Danke Jedoch suche ich ein anderes Design (nicht das Windows Design). Ist schwer zu beschreiben, aber bei manchen Website sieht man das (Ich finde grad keine)

Das ist einfach ein Fenster (alles eckig). Oben eine schmale Leiste mit 2 Buttons.

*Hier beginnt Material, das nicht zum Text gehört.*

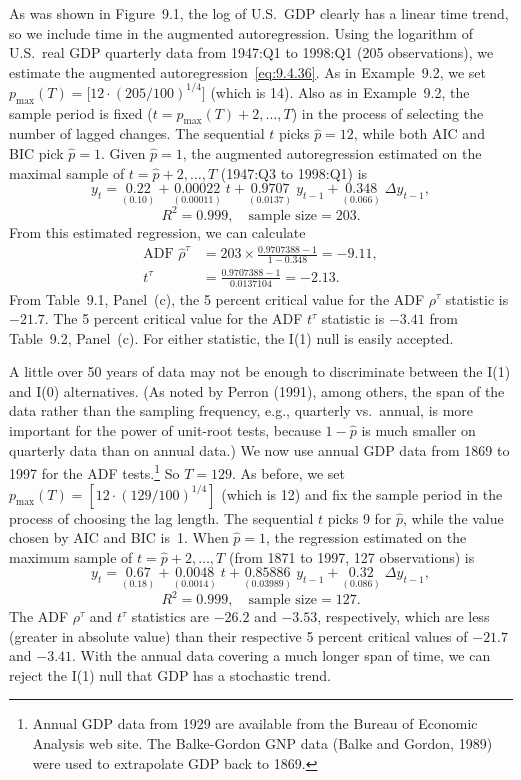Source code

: \begin{example}
\label{ex:9.3}
As was shown in Figure~9.1,
the log of U.S.\ GDP clearly has a linear time trend, so we include time in
the augmented autoregression. Using the logarithm of U.S.\ real GDP quarterly data from 1947:Q1 to 1998:Q1 (205 observations), we estimate the
augmented autoregression~\eqref{eq:9.4.36}. As in Example~9.2, we set $p_{\max}(T) =
\big[12 \cdot (205/100)^{1/4}\big]$ (which is 14). Also as in Example~9.2, the sample period
is fixed ($t = p_{\max}(T) + 2, \ldots, T$) in the process of selecting the number of
lagged changes. The sequential $t$ picks $\hat{p} = 12$, while both AIC and BIC
pick $\hat{p} = 1$. Given $\hat{p} = 1$, the augmented autoregression estimated on the
maximal sample of $t = \hat{p} + 2, \ldots, T$ (1947:Q3 to 1998:Q1) is
\[
y_t = \underset{(0.10)}{0.22} + \underset{(0.00011)}{0.00022}\;t
+ \underset{(0.0137)}{0.9707}\;y_{t-1}
+ \underset{(0.066)}{0.348}\;\Delta y_{t-1},
\]
\[
R^2 = 0.999, \quad \text{sample size} = 203.
\]
From this estimated regression, we can calculate
\begin{align*}
\text{ADF } \hat{\rho}^\tau &= 203 \times \frac{0.9707388 - 1}{1 - 0.348} = -9.11, \\
t^\tau &= \frac{0.9707388 - 1}{0.0137104} = -2.13.
\end{align*}
From Table~9.1, Panel~(c), the 5 percent critical value for the ADF $\rho^\tau$ statistic
is $-21.7$. The 5 percent critical value for the ADF $t^\tau$ statistic is $-3.41$ from
Table~9.2, Panel~(c). For either statistic, the I(1) null is easily accepted.

A little over 50 years of data may not be enough to discriminate between
the I(1) and I(0) alternatives. (As noted by Perron (1991), among others,
the span of the data rather than the sampling frequency, e.g., quarterly vs.\
annual, is more important for the power of unit-root tests, because $1 - \hat{p}$ is
much smaller on quarterly data than on annual data.) We now use annual
GDP data from 1869 to 1997 for the ADF tests.\footnote{Annual GDP data from 1929 are available from the Bureau of Economic Analysis web site. The Balke-Gordon GNP data (Balke and Gordon, 1989) were used to extrapolate GDP back to 1869.} So $T = 129$. As before,
we set $p_{\max}(T) = [12 \cdot (129/100)^{1/4}]$ (which is 12) and fix the sample period
in the process of choosing the lag length. The sequential $t$ picks 9 for $\hat{p}$,
while the value chosen by AIC and BIC is~1. When $\hat{p} = 1$, the regression
estimated on the maximum sample of $t = \hat{p} + 2, \ldots, T$ (from 1871 to 1997,
127 observations) is
\[
y_t = \underset{(0.18)}{0.67} + \underset{(0.0014)}{0.0048}\;t
+ \underset{(0.03989)}{0.85886}\;y_{t-1}
+ \underset{(0.086)}{0.32}\;\Delta y_{t-1},
\]
\[
R^2 = 0.999, \quad \text{sample size} = 127.
\]
The ADF $\rho^\tau$ and $t^\tau$ statistics are $-26.2$ and $-3.53$, respectively, which are
less (greater in absolute value) than their respective 5 percent critical values
of $-21.7$ and $-3.41$. With the annual data covering a much longer span of
time, we can reject the I(1) null that GDP has a stochastic trend.
\end{example}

Farbe kann man einstellen.

Fensterrahmen: 1 pixel Linie.

Mfg
Christian


----------



## Andreas Gaisbauer (8. Dezember 2003)

Hmmm... da kann ich mir jetzt grad nix drunter vorstellen... Wenn du ein Beispiel gefunden hast, bitte posten...

bye

//edit: Doch ich weis was du meinst - das wird über Ebenen gebaut. ICh werd dir ein Beispiel machen - kann aber etwas dauern...


----------



## chrisbergr (14. Dezember 2003)

Ich denke mal er meint dieses Chromless Window Script oder wie auch immer das heißt.
Dabei gibt es nur halt eben das Problem, dass dabei Bugs vom IE ausgenutzt wurden um das zu realisieren, was bedeutet es funktioniert nur unter älteren IE Versionen.


----------



## pauschpage (14. Dezember 2003)

Aha, schade!

Leider habe ich das PRoblem auf meiner Website, dass sich ein Banner Fenster viel zu grpß öffnet , jedoch habe ich die richtige Größe eingegeben: http://www.illustrative.at - das frohe weihnachten fenster!

Mfg
Christian


----------



## Andreas Gaisbauer (14. Dezember 2003)

Nein, ich denke du willst einen Layer, den du  gestallten kannst wie du willst. Diesen blendest du auf onclick ein. Das Drag and Drop kannst du auch nachbilden. Schau dir  mal die Drag'n'Drop Libary von Walter Zorn an - damit ist das kein Problem: http://www.walterzorn.de/dragdrop/dragdrop.htm

bye


----------



## pauschpage (14. Dezember 2003)

Ja, das sieht schonmal gut aus, und wie bekomm ich noch einen CLOSE button?


----------



## Andreas Gaisbauer (14. Dezember 2003)

Hi,

ich hab dir ein Beispiel gebaut, aus dem die Funktionsweise ersichtlich sein sollte. Ansonsten einfach nochmal nachfragen...

bye


----------



## pauschpage (14. Dezember 2003)

Cool! Wie mache ich das noch, dass sich das beim Start automatisch öffnet?


----------